**What is needed**
In the data below, find the line that contains "<wsrl:TerminationTime>xsd:dateTime</wsrl:TerminationTime>" and the line that contains "where the attribute". Copy both, plus every line between them, exactly.

**Data**
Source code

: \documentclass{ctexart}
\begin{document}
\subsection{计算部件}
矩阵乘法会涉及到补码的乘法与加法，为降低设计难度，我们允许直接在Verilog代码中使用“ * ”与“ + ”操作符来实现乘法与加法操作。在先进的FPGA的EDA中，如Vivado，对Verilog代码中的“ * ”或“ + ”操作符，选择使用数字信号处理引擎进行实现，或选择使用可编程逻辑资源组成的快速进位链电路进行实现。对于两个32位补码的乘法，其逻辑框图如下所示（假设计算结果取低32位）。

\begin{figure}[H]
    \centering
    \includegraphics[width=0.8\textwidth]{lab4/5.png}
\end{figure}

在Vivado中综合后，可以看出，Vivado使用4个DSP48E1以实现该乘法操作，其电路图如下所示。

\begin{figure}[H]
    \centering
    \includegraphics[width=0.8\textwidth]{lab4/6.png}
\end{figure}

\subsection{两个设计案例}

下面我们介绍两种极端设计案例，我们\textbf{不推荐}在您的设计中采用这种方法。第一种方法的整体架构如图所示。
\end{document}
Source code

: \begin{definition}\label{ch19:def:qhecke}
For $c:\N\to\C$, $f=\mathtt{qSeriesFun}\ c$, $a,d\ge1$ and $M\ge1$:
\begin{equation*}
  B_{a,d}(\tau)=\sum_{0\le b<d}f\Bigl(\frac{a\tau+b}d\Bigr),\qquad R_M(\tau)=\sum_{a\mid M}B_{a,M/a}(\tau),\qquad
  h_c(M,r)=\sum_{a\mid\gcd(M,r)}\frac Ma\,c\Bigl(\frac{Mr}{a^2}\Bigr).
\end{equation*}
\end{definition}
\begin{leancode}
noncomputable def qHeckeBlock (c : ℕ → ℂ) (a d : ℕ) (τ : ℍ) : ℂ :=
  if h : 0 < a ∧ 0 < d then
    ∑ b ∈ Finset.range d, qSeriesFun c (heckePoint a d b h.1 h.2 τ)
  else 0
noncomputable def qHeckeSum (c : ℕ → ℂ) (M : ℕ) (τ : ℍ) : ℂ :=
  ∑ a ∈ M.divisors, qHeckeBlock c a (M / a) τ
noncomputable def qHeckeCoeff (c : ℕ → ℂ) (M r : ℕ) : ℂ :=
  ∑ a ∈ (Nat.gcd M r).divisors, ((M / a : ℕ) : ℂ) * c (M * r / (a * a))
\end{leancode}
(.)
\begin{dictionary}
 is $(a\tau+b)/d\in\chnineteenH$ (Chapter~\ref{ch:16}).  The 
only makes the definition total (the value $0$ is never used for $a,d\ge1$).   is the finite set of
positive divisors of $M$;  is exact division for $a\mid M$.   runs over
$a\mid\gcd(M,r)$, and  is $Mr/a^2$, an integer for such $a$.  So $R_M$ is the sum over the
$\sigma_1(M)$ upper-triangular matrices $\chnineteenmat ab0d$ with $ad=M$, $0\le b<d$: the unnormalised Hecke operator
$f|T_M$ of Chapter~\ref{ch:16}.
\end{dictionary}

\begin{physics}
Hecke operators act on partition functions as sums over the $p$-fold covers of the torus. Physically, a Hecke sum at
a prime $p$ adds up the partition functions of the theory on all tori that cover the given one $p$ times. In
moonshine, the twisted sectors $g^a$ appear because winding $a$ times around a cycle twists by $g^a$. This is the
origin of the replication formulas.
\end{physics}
--
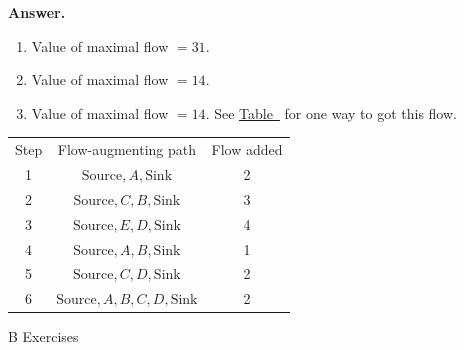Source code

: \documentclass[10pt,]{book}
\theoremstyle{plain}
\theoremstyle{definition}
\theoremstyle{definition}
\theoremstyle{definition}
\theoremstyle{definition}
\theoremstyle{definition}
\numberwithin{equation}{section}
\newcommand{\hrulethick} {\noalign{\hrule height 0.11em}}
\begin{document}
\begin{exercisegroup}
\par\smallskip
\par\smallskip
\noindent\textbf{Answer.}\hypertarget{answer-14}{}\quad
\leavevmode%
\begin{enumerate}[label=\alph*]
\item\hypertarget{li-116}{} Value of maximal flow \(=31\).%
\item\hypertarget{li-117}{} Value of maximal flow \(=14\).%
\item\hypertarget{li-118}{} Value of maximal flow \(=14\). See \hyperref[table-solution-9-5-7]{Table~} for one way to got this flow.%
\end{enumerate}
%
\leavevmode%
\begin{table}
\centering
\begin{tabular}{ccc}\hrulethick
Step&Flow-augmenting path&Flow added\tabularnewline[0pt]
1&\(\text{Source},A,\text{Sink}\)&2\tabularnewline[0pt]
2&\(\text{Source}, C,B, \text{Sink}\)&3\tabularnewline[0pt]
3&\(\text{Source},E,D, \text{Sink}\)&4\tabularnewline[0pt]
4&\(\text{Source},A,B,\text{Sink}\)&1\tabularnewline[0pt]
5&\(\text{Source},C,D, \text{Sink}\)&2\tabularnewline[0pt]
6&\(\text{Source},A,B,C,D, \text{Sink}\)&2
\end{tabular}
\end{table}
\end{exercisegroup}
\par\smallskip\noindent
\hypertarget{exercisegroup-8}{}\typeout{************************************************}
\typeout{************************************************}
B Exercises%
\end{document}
==
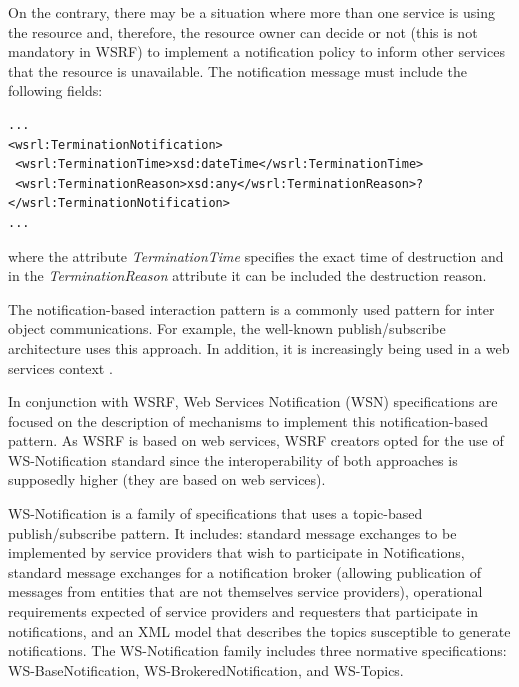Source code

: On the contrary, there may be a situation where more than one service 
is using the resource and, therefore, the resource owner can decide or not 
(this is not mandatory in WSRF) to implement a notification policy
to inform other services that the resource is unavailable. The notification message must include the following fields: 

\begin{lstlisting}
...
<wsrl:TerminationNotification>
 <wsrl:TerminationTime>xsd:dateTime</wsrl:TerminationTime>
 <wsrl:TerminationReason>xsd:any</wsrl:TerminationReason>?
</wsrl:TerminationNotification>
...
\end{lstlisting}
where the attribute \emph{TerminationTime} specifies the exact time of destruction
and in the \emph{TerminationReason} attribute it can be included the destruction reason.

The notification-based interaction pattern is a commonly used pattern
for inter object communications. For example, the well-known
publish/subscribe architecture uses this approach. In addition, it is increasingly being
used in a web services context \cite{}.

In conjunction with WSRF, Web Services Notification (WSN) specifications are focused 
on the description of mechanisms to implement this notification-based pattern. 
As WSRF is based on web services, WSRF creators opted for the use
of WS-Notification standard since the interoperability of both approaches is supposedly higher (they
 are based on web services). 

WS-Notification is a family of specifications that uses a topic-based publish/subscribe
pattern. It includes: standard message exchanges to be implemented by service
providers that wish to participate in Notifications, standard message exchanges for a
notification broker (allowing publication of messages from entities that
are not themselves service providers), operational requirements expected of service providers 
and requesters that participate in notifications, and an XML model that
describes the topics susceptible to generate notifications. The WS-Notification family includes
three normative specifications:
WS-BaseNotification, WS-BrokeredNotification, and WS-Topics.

**Solution**
 <wsrl:TerminationTime>xsd:dateTime</wsrl:TerminationTime>
 <wsrl:TerminationReason>xsd:any</wsrl:TerminationReason>?
</wsrl:TerminationNotification>
...
\end{lstlisting}
where the attribute \emph{TerminationTime} specifies the exact time of destruction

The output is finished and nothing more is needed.